Sometime in 2012, one of your more outré friends probably shared this Vice video about the longest, pointiest cowboy boots known to man, and the “tribal guarachero” music culture they're closely associated with. Called guarachero boots, they're said to originate in Matehuala, Mexico and have since spread to other parts of the country and southern states with a large Mexican diaspora, like Texas and Oklahoma.
Like the zoot suits of the '40s or '90s hip-hop gear, guarachero boots achieve badassery through sheer audacity of proportion: In this case, via extreme pointed toes that can reach several feet long. The young men shown in Vice's video customized theirs by modding out existing cowboy boots with length of plastic hose covered with leather — one-upping each other until their boots' toes damn near reached their noses. But, for anyone who's not quite as handy with the amateur cobbling, there's the ones shown here: Meet the designer guarachero.
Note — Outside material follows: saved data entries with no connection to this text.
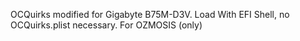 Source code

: OCQuirks modified for Gigabyte B75M-D3V. Load With EFI Shell, no OCQuirks.plist necessary. For OZMOSIS (only)
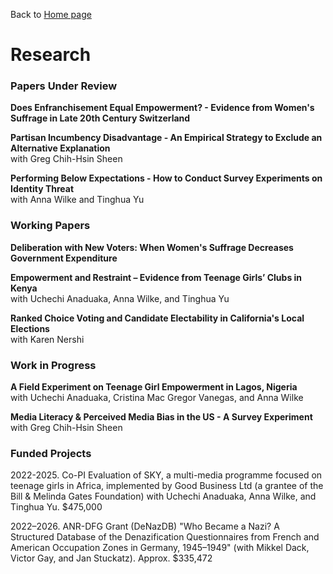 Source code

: Back to [Home page](/README.md)

# Research

### Papers Under Review

**Does Enfranchisement Equal Empowerment? - Evidence from Women's Suffrage in Late 20th Century Switzerland**

**Partisan Incumbency Disadvantage - An Empirical Strategy to Exclude an Alternative Explanation** <br>
with Greg Chih-Hsin Sheen

**Performing Below Expectations - How to Conduct Survey Experiments on Identity Threat** <br>
with Anna Wilke and Tinghua Yu

### Working Papers

**Deliberation with New Voters: When Women's Suffrage Decreases Government Expenditure**

**Empowerment and Restraint – Evidence from Teenage Girls’ Clubs in Kenya** <br>
with Uchechi Anaduaka, Anna Wilke, and Tinghua Yu

**Ranked Choice Voting and Candidate Electability in California's Local Elections** <br>
with Karen Nershi

### Work in Progress

**A Field Experiment on Teenage Girl Empowerment in Lagos, Nigeria** <br>
with Uchechi Anaduaka, Cristina Mac Gregor Vanegas, and Anna Wilke

**Media Literacy & Perceived Media Bias in the US - A Survey Experiment** <br> 
with Greg Chih-Hsin Sheen

### Funded Projects

2022-2025. Co-PI Evaluation of SKY, a multi-media programme focused on teenage girls in Africa, implemented by Good Business Ltd (a grantee of the Bill & Melinda Gates Foundation) with Uchechi Anaduaka, Anna Wilke, and Tinghua Yu. $475,000

2022–2026. ANR-DFG Grant (DeNazDB) "Who Became a Nazi? A Structured Database of the Denazification Questionnaires from French and American Occupation Zones in Germany, 1945–1949" (with Mikkel Dack, Victor Gay, and Jan Stuckatz). Approx. $335,472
Made by Comme des Garçons, these boots feature side gussets, easy-pull-on tabs, and a 21-inch toe (does it even matter what size you buy?). They differ from traditional guaracheros in that they're based on a Chelsea, rather than a cowboy boot. Sure, the $515 asking price seems a bit steep for a style that's traditionally made on the cheap, but who are we to say some Erick Rincòn-loving lad with scratch to spend wouldn't love these?
Of course, even in 2012, some said that the mega-pointy boots were already out of style, with the real heads having moved onto "square, 'pig-nosed' boots." But, hey, that's what CDG gets for being so late to this particular party.